= The problem =
Could you find every line in the records below that contains the word "employee" and copy it?

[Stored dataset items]
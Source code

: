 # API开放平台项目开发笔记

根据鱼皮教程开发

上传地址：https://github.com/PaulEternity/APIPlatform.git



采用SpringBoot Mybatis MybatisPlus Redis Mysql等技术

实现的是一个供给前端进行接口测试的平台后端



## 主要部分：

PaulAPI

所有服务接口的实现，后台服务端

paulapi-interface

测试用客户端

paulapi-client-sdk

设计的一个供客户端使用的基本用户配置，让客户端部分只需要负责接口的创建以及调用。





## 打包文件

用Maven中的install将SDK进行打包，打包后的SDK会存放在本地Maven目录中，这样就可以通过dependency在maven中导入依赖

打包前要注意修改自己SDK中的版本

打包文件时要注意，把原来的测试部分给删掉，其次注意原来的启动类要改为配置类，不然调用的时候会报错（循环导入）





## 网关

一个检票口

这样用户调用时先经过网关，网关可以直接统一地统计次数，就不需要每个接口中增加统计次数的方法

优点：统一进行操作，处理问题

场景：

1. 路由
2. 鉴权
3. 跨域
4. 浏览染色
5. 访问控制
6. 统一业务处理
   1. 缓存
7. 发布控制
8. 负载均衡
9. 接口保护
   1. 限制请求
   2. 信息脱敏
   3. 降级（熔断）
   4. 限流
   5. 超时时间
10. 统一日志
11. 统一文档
* * *
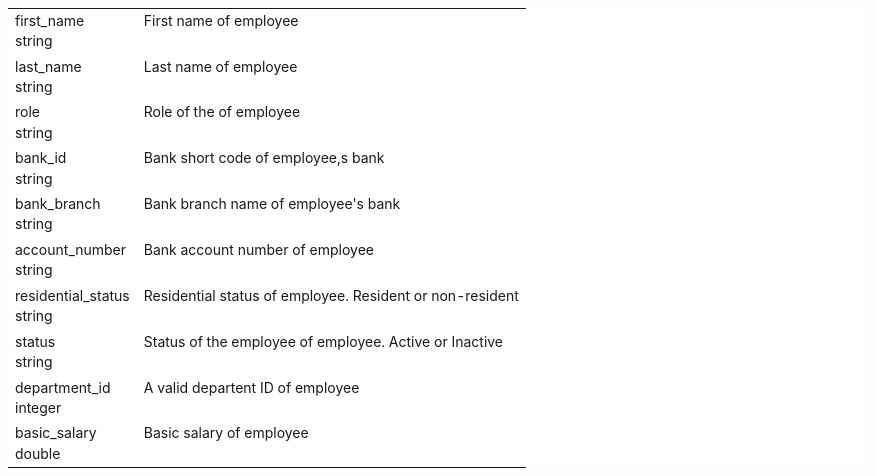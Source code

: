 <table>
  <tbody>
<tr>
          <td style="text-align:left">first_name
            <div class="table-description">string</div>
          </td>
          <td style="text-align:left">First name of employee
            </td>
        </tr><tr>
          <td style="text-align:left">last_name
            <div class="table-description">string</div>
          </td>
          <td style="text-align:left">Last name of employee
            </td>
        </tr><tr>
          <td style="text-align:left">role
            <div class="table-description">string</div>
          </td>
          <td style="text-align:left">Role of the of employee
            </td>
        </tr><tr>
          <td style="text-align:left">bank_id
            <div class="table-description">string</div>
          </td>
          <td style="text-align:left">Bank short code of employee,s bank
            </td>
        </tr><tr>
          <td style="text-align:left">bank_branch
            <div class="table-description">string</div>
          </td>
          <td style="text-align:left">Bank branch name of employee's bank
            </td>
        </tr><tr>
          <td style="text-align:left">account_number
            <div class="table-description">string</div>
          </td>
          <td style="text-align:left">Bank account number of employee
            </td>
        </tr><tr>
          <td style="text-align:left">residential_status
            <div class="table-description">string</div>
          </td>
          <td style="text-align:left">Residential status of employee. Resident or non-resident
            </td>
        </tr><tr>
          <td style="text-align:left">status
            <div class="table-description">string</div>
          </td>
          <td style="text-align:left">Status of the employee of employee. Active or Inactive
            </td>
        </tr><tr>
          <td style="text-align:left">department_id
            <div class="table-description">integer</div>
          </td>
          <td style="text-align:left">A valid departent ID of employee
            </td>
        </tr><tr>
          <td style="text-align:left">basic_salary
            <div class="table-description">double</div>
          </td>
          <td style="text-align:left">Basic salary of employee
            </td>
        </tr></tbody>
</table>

= Task solution =
          <td style="text-align:left">First name of employee
          <td style="text-align:left">Last name of employee
          <td style="text-align:left">Role of the of employee
          <td style="text-align:left">Bank short code of employee,s bank
          <td style="text-align:left">Bank branch name of employee's bank
          <td style="text-align:left">Bank account number of employee
          <td style="text-align:left">Residential status of employee. Resident or non-resident
          <td style="text-align:left">Status of the employee of employee. Active or Inactive
          <td style="text-align:left">A valid departent ID of employee
          <td style="text-align:left">Basic salary of employee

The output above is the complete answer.